- [EXERCISE BRIEF]: With the line containing "Actions|CI/CD|無料プランの場合, Circle CI等の他のCIよりもコスパが良いと判断したため|" as the first line and the last line of the records as the final one, reproduce that range exactly.
Start of Block
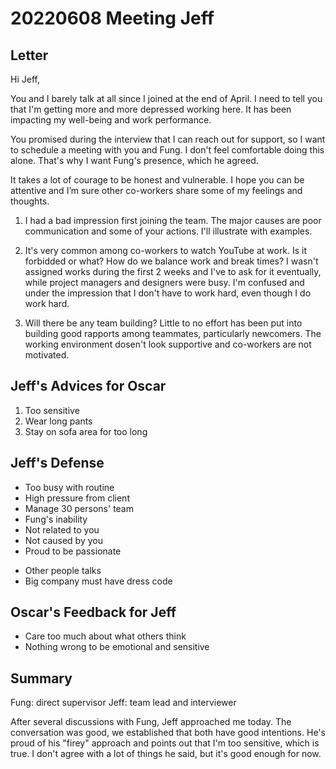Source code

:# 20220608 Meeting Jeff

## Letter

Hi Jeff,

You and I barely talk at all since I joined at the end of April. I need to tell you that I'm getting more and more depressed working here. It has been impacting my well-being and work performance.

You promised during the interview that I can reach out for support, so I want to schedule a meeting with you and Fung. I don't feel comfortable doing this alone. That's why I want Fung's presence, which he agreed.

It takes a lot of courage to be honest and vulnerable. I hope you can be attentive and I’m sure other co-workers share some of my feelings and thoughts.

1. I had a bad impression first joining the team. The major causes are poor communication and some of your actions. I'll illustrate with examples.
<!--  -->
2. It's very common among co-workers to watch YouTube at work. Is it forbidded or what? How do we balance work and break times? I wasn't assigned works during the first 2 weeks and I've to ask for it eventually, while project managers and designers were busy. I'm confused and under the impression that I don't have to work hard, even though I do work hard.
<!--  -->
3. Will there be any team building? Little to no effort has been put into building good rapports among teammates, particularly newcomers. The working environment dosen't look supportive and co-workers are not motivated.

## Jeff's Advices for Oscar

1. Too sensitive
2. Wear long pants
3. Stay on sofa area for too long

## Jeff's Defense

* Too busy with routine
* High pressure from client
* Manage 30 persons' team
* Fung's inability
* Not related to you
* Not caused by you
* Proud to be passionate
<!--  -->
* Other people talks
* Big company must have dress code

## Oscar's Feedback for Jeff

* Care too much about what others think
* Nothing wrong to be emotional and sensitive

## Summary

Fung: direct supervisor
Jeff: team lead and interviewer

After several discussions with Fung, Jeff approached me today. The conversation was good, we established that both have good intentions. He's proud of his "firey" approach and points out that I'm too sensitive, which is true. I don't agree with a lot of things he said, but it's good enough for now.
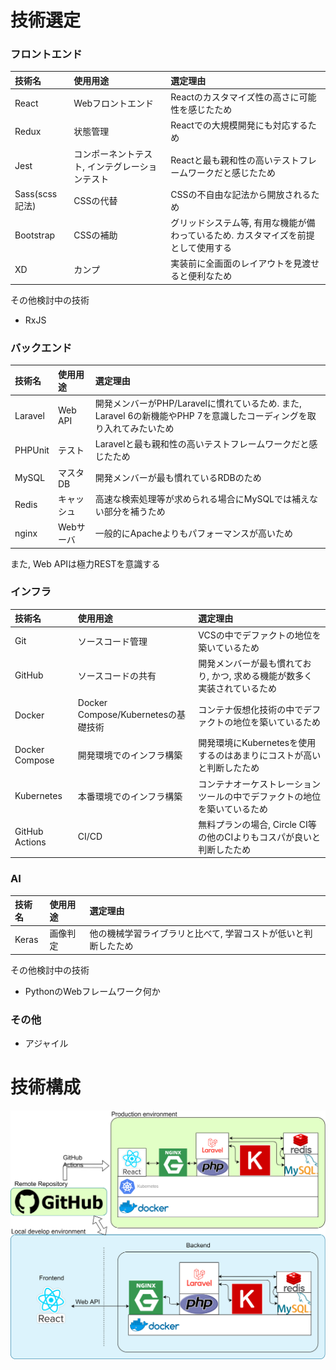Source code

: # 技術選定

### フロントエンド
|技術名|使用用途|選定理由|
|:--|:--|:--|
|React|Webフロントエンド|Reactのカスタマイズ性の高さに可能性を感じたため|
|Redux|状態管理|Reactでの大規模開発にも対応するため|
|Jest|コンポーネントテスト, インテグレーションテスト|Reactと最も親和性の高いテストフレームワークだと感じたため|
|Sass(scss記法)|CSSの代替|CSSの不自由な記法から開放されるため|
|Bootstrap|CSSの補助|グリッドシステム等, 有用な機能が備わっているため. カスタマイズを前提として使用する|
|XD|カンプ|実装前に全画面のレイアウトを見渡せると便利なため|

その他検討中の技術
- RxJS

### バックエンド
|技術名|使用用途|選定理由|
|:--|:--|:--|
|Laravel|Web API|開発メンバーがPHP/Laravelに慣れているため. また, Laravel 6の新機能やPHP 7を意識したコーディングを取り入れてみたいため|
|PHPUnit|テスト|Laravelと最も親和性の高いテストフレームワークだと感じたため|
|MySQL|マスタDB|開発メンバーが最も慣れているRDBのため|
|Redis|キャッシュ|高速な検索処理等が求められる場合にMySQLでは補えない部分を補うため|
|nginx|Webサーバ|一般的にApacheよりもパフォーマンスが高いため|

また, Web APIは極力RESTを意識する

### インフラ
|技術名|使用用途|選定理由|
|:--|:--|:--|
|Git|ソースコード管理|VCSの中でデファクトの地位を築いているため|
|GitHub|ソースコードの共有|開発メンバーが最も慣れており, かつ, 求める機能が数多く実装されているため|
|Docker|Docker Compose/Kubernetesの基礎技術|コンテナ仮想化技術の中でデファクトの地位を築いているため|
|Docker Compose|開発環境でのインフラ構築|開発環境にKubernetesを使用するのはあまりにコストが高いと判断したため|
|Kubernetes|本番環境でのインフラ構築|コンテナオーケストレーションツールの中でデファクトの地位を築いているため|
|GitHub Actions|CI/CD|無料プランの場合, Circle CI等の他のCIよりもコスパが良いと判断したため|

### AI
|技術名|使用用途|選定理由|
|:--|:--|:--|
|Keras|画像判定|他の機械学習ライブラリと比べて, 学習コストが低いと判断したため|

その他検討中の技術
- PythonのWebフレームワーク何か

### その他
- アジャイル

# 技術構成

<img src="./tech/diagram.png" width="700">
End of Block
- [SOLUTION FOR THIS TASK]:
|GitHub Actions|CI/CD|無料プランの場合, Circle CI等の他のCIよりもコスパが良いと判断したため|

### AI
|技術名|使用用途|選定理由|
|:--|:--|:--|
|Keras|画像判定|他の機械学習ライブラリと比べて, 学習コストが低いと判断したため|

その他検討中の技術
- PythonのWebフレームワーク何か

### その他
- アジャイル

# 技術構成

<img src="./tech/diagram.png" width="700">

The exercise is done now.